Ending the recording and the external broadcast, she patched it into a loop, letting the ship’s automated systems repeat her message. Turning to the ship’s internal comms, she addressed the crew.
“Attention, all hands, this is the Captain. We have twelve Salik warships within three million kilometers of our position. We have
one
shot at getting out of this mess. Listen closely to the following orders: If you are sick, I want you to vomit on whatever nonvital surfaces are within range of the interior pickups. Do not hit anything sensitive,”
Ia stated dryly,
“but the floor and the furniture are all fair game. I want
evidence
that we are sick, and I want it all over this ship. Infirmary, grab a list of everyone who hasn’t eaten anything in the last six hours, and dispense oral emetics for the unaffected crew to carry at all times; bounce it on the triple time. Lifesupport, get ready to screw up the numbers three and four fish tanks in Bay 1, and kill at least a dozen hens. Do your best to make them all look
like a bacterial or viral death,
not
a physical one, and send some of the fish and hens to the infirmary for examination.”
“Captain, we’re getting pingback from the Salik vessels,” Lieutenant T’siel told her, craning his neck to look past the edge of his monitor banks.
“I repeat, this is Captain Ia,”
Ia stated, finishing her instructions to her own ship.
“If you are sick, retch it up for the shipboard cameras. Infirmary, dispense emetics to the off-duty crew, and get some up to the bridge. Lifesupport, make it look like whatever we’ve got is hitting the other species on board. These are your orders for now; more will be coming shortly.”
Cutting off the interior comms, Ia lifted her chin at T’siel. “Put them through on audio, Lieutenant, and make it bridgewide incoming, but only my headset outgoing.”
“Hhewman vessel
Vasco da Gammma,” the bridge comms relayed.

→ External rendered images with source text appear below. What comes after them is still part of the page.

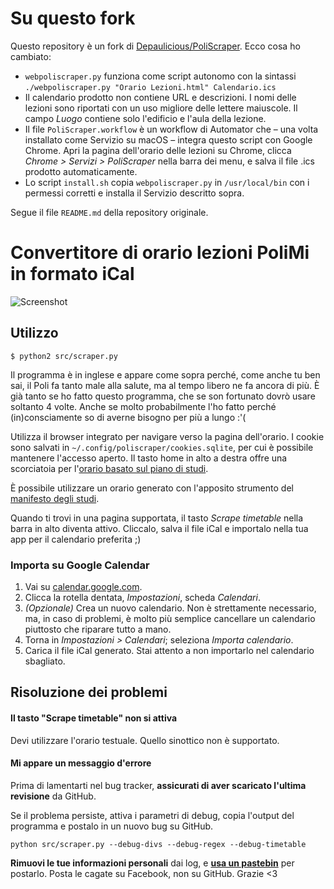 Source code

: # Su questo fork
Questo repository è un fork di [Depaulicious/PoliScraper](https://github.com/Depaulicious/PoliScraper). Ecco cosa ho cambiato:
* `webpoliscraper.py` funziona come script autonomo con la sintassi `./webpoliscraper.py "Orario Lezioni.html" Calendario.ics`
* Il calendario prodotto non contiene URL e descrizioni. I nomi delle lezioni sono riportati con un uso migliore delle lettere maiuscole. Il campo *Luogo* contiene solo l'edificio e l'aula della lezione.
* Il file `PoliScraper.workflow` è un workflow di Automator che – una volta installato come Servizio su macOS – integra questo script con Google Chrome. Apri la pagina dell'orario delle lezioni su Chrome, clicca *Chrome > Servizi > PoliScraper* nella barra dei menu, e salva il file .ics prodotto automaticamente.
* Lo script `install.sh` copia `webpoliscraper.py` in `/usr/local/bin` con i permessi corretti e installa il Servizio descritto sopra.

Segue il file `README.md` della repository originale.
&nbsp;

# Convertitore di orario lezioni PoliMi in formato iCal

![Screenshot](screenshot.png "The scraper's main window")

## Utilizzo

```shell
$ python2 src/scraper.py
```

Il programma è in inglese e appare come sopra perché, come anche tu ben sai, il Poli fa tanto male alla salute, ma al tempo libero ne fa ancora di più. È già tanto se ho fatto questo programma, che se son fortunato dovrò usare soltanto 4 volte. Anche se molto probabilmente l'ho fatto perché (in)consciamente so di averne bisogno per più a lungo :'(

Utilizza il browser integrato per navigare verso la pagina dell'orario. I cookie sono salvati in `~/.config/poliscraper/cookies.sqlite`, per cui è possibile mantenere l'accesso aperto. Il tasto home in alto a destra offre una scorciatoia per l'[orario basato sul piano di studi](https://servizionline.polimi.it/portaleservizi/portaleservizi/controller/servizi/Servizi.do?evn_srv=evento&idServizio=398).

È possibile utilizzare un orario generato con l'apposito strumento del [manifesto degli studi](https://www4.ceda.polimi.it/manifesti/manifesti/controller/ManifestoPublic.do?lang=IT).

Quando ti trovi in una pagina supportata, il tasto *Scrape timetable* nella barra in alto diventa attivo. Cliccalo, salva il file iCal e importalo nella tua app per il calendario preferita ;)

### Importa su Google Calendar

1. Vai su [calendar.google.com](https://calendar.google.com).
1. Clicca la rotella dentata, *Impostazioni*, scheda *Calendari*.
1. *(Opzionale)* Crea un nuovo calendario. Non è strettamente necessario, ma, in caso di problemi, è molto più semplice cancellare un calendario piuttosto che riparare tutto a mano. 
1. Torna in *Impostazioni > Calendari*; seleziona *Importa calendario*.
1. Carica il file iCal generato. Stai attento a non importarlo nel calendario sbagliato.

## Risoluzione dei problemi

#### Il tasto "Scrape timetable" non si attiva

Devi utilizzare l'orario testuale. Quello sinottico non è supportato.

#### Mi appare un messaggio d'errore

Prima di lamentarti nel bug tracker, **assicurati di aver scaricato l'ultima revisione** da GitHub.

Se il problema persiste, attiva i parametri di debug, copia l'output del programma e postalo in un nuovo bug su GitHub.

    python src/scraper.py --debug-divs --debug-regex --debug-timetable

**Rimuovi le tue informazioni personali** dai log, e **[usa un pastebin](http://hastebin.com)** per postarlo. Posta le cagate su Facebook, non su GitHub. Grazie <3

“Your desssception will not save hyew. We outnumber you. Open hhyour airlocksss or be destroyed.”
“This is Captain Ia of the
Vasco da Gama
to the Salik vessels. This is not a deception. We have dead V’Dan gamehens and dead Solarican carp on board. Whatever is in our water, it is jumping interplanetary species and killing the lesser life-forms. We are under Quarantine Extreme. Any attempt to board this…You know what?”
she asked, switching tone and topic abruptly.
“I would
love
to see you board this ship. I would love to open my airlocks to all of you, just to see if this whatever-it-is affects
your
biology, too.
“Unfortunately, by the conventions of Sentientarian Spacefaring Aid, I am obligated to warn you that my ship is under Quarantine Extreme. Of course, by those same rules of Quarantine Extreme, you
are
permitted to transfer a maximum of two duly informed medical personnel to this vessel, with the understanding that they will also potentially be at risk for lethal interspecies contamination,”
Ia stated.
“You think this is a bluff? Well, I’m calling that bluff. If you wish to board this ship, you will select two duly informed medical personnel and transport them, and only them, in a boarding pod to our midships sunward airlock at the end of this ion storm.”
“And hhavve hhyew kill them? Or try to essscape while we wait for the pod to connnehhct?”
The sibilant reply came from whoever was broadcasting on behalf of the twelve alien ships.
“Captain, they’re altering course, heading our way,” Shinowa warned her.
Bruer breathed hard, groaned, and unstrapped his restraints, lurching out of his seat. Unlike Vizzini, he made it to the door. They could hear him casting the contents of his stomach on the corridor floor outside, before the panel slid shut again.
“By the rules of Sentientarian Spacefaring Aid, any medical personnel who volunteer to go to the aid of other starships are to be considered inviolate and unattackable, so long as they conduct themselves in a manner befitting sentientarian aid, and do not engage in any acts of injury, damage, terrorism, espionage, or warfare. By my word of honor as a Captain of the Terran Space Force, I and my crew will abide by these rules of conduct so long as your observers abide by them.